PROBLEM. From the entries below, output the line with "## Installation" and each following line up to and including the line with "the server directory", exactly as written.

Dataset entries
════════════════════

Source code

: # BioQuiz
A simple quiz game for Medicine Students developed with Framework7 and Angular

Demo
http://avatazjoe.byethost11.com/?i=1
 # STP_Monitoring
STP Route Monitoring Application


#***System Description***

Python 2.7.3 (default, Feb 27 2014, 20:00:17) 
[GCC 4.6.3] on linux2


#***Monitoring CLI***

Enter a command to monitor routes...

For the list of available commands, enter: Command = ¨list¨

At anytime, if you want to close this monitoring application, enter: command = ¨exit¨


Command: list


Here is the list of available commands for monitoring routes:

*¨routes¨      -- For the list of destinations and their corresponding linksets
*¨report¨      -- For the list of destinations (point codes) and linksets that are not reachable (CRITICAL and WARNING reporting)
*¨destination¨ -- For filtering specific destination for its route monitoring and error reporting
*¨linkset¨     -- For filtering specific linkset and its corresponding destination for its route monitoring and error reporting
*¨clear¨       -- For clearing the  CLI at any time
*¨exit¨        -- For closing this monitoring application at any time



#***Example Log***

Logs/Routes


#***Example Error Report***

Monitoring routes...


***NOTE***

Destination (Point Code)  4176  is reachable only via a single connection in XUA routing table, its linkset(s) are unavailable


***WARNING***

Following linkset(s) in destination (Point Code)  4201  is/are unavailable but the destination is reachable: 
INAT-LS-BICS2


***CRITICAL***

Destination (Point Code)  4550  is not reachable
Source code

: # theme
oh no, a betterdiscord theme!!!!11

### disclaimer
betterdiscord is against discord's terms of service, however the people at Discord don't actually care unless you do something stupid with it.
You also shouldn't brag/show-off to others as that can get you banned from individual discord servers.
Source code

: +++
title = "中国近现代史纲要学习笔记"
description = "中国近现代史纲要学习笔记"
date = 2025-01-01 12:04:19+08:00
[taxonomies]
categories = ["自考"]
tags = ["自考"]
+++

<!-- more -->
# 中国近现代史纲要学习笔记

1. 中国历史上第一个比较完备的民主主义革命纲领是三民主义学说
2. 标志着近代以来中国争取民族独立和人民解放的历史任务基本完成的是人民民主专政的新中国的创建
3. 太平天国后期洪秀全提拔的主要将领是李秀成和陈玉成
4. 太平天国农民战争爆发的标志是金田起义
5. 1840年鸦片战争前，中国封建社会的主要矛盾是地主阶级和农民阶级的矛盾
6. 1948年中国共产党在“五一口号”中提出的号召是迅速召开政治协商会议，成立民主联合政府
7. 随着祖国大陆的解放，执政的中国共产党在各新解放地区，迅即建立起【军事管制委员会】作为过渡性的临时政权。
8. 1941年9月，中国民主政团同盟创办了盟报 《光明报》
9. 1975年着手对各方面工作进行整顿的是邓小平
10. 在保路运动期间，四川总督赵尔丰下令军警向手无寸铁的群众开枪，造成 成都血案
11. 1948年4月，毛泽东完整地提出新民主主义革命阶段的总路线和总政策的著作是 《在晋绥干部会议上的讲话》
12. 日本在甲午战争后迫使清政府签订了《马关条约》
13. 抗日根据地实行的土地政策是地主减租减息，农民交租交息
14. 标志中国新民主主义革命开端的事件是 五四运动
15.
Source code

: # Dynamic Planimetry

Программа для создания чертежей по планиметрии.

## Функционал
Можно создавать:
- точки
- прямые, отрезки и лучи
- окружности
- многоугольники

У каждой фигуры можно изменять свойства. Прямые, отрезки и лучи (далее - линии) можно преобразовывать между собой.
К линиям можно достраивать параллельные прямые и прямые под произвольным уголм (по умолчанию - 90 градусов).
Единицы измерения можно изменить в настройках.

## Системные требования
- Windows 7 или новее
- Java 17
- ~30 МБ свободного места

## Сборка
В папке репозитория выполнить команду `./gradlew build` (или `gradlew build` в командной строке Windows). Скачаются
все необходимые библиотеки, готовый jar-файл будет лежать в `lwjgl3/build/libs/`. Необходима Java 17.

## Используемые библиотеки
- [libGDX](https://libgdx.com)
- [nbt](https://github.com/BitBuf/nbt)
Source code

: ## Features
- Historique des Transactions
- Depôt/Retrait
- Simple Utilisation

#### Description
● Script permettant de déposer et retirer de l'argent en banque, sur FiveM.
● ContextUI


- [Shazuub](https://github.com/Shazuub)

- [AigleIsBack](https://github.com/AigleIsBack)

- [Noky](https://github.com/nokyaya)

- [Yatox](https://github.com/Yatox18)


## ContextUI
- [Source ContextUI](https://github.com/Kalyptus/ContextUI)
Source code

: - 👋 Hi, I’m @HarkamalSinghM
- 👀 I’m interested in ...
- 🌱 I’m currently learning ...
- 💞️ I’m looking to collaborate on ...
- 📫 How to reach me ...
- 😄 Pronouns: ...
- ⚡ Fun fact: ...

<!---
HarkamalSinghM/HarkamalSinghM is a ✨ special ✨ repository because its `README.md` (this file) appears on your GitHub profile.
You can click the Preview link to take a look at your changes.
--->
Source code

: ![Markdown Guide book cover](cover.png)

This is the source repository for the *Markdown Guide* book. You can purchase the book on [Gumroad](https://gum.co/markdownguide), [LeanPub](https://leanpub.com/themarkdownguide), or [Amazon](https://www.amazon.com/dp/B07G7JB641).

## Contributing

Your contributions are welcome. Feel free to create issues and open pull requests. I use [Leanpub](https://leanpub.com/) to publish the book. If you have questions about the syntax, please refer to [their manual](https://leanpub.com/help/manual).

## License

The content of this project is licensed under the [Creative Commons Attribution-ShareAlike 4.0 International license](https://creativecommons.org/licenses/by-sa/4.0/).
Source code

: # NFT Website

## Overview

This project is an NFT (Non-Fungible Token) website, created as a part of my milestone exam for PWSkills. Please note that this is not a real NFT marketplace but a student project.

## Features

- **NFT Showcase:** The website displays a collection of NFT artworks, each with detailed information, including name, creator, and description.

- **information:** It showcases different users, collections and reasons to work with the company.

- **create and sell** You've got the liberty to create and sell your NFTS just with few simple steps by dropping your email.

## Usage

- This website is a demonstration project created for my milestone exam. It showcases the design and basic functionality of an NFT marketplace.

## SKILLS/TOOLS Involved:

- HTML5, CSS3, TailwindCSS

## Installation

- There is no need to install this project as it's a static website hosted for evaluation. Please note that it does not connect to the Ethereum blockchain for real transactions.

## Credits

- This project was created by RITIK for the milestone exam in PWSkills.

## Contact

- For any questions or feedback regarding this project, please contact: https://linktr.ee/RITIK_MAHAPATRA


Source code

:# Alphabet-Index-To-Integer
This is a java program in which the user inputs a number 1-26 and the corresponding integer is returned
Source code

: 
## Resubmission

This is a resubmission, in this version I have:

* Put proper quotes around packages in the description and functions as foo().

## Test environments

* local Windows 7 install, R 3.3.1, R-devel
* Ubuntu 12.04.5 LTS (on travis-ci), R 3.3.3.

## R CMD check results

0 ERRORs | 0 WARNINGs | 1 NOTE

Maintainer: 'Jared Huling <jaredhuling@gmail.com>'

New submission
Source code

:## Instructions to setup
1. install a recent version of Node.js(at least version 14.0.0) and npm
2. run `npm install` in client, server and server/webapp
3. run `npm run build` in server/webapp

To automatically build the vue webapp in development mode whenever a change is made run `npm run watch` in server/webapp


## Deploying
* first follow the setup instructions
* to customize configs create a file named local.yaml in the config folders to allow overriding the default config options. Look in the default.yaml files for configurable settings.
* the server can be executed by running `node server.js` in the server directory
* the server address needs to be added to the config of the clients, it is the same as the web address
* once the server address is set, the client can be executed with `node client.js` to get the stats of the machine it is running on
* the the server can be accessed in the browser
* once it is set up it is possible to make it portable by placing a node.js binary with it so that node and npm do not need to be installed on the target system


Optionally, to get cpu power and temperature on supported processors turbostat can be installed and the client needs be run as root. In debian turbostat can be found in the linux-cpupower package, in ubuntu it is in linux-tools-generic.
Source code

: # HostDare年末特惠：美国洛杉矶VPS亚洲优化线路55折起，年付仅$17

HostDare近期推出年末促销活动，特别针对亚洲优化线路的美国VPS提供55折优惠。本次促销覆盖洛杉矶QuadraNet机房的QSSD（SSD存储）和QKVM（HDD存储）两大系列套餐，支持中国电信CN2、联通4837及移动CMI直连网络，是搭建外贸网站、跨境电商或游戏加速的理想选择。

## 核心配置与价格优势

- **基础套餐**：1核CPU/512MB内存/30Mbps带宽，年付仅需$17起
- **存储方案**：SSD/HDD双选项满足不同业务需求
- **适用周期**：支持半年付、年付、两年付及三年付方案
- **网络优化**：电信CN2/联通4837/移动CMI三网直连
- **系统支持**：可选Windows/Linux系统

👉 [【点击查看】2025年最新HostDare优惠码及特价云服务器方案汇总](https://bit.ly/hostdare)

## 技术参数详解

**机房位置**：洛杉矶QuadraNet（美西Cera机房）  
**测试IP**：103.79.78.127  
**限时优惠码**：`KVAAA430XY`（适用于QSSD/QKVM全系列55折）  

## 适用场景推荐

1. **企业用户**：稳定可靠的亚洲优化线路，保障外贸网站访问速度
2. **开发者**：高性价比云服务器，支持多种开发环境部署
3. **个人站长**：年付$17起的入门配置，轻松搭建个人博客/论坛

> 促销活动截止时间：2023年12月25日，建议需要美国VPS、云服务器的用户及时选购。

════════════════════

YOUR RESPONSE.
## Installation

- There is no need to install this project as it's a static website hosted for evaluation. Please note that it does not connect to the Ethereum blockchain for real transactions.

## Credits

- This project was created by RITIK for the milestone exam in PWSkills.

## Contact

- For any questions or feedback regarding this project, please contact: https://linktr.ee/RITIK_MAHAPATRA


Source code

:# Alphabet-Index-To-Integer
This is a java program in which the user inputs a number 1-26 and the corresponding integer is returned
Source code

: 
## Resubmission

This is a resubmission, in this version I have:

* Put proper quotes around packages in the description and functions as foo().

## Test environments

* local Windows 7 install, R 3.3.1, R-devel
* Ubuntu 12.04.5 LTS (on travis-ci), R 3.3.3.

## R CMD check results

0 ERRORs | 0 WARNINGs | 1 NOTE

Maintainer: 'Jared Huling <jaredhuling@gmail.com>'

New submission
Source code

:## Instructions to setup
1. install a recent version of Node.js(at least version 14.0.0) and npm
2. run `npm install` in client, server and server/webapp
3. run `npm run build` in server/webapp

To automatically build the vue webapp in development mode whenever a change is made run `npm run watch` in server/webapp


## Deploying
* first follow the setup instructions
* to customize configs create a file named local.yaml in the config folders to allow overriding the default config options. Look in the default.yaml files for configurable settings.
* the server can be executed by running `node server.js` in the server directory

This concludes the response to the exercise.